Exercise input
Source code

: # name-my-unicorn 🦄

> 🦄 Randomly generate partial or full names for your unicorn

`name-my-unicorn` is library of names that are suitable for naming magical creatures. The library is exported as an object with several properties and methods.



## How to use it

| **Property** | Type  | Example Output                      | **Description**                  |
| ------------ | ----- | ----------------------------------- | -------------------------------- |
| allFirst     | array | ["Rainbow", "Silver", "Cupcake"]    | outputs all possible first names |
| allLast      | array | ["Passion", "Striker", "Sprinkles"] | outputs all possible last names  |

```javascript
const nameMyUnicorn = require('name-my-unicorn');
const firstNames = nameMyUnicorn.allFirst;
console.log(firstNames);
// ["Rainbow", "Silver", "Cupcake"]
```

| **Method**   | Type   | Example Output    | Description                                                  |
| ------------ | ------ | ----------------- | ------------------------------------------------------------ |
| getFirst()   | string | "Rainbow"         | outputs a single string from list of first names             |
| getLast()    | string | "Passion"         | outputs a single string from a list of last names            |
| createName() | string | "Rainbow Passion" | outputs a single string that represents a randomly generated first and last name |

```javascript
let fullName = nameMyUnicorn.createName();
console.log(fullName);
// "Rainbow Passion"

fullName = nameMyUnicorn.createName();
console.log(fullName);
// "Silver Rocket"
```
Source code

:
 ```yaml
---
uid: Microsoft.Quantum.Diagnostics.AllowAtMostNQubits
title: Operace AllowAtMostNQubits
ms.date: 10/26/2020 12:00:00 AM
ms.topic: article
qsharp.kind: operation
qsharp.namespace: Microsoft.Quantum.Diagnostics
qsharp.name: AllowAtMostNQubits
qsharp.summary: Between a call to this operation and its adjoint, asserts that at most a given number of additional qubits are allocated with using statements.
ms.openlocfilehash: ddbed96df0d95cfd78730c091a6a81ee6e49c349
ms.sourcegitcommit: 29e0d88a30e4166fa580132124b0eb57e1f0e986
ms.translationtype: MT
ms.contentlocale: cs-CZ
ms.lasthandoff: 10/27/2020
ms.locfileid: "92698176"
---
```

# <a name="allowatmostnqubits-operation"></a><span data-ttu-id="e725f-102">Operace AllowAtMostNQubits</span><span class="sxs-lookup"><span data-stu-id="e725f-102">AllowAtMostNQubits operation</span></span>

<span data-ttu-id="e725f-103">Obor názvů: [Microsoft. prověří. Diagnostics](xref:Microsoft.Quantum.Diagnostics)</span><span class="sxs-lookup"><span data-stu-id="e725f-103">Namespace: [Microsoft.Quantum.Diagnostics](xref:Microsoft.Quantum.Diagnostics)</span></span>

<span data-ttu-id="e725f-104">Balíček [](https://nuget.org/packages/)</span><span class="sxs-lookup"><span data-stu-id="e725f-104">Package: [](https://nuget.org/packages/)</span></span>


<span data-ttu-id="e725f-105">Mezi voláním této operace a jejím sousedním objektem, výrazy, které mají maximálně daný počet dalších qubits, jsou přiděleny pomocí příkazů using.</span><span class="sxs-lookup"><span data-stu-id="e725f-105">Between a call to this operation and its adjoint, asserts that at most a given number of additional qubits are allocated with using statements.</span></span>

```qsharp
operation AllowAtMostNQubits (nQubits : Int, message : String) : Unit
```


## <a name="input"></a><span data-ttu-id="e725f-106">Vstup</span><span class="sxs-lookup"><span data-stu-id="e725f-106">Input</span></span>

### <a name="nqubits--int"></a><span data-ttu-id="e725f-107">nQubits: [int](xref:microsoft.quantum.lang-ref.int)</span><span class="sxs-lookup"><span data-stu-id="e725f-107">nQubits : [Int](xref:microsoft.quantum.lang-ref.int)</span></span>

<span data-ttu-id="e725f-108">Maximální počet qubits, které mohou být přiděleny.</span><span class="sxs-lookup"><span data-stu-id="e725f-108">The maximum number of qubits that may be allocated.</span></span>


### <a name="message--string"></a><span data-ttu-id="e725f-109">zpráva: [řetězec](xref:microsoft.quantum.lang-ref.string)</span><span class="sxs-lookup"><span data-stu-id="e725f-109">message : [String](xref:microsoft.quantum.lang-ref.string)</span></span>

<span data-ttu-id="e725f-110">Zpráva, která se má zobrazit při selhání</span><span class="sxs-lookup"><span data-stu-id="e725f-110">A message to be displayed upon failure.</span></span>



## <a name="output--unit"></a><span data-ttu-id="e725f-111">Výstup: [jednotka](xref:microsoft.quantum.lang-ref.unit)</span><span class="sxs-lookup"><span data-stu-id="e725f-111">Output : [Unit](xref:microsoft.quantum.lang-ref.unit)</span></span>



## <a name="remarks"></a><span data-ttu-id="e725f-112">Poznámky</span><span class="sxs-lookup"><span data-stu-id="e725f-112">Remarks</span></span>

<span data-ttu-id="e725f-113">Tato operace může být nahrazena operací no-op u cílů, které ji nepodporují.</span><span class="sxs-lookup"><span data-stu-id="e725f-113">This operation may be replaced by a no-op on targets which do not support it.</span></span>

What is needed
Search each line of the data above for "Unit", and copy the lines where it occurs.

Worked solution
operation AllowAtMostNQubits (nQubits : Int, message : String) : Unit
## <a name="output--unit"></a><span data-ttu-id="e725f-111">Výstup: [jednotka](xref:microsoft.quantum.lang-ref.unit)</span><span class="sxs-lookup"><span data-stu-id="e725f-111">Output : [Unit](xref:microsoft.quantum.lang-ref.unit)</span></span>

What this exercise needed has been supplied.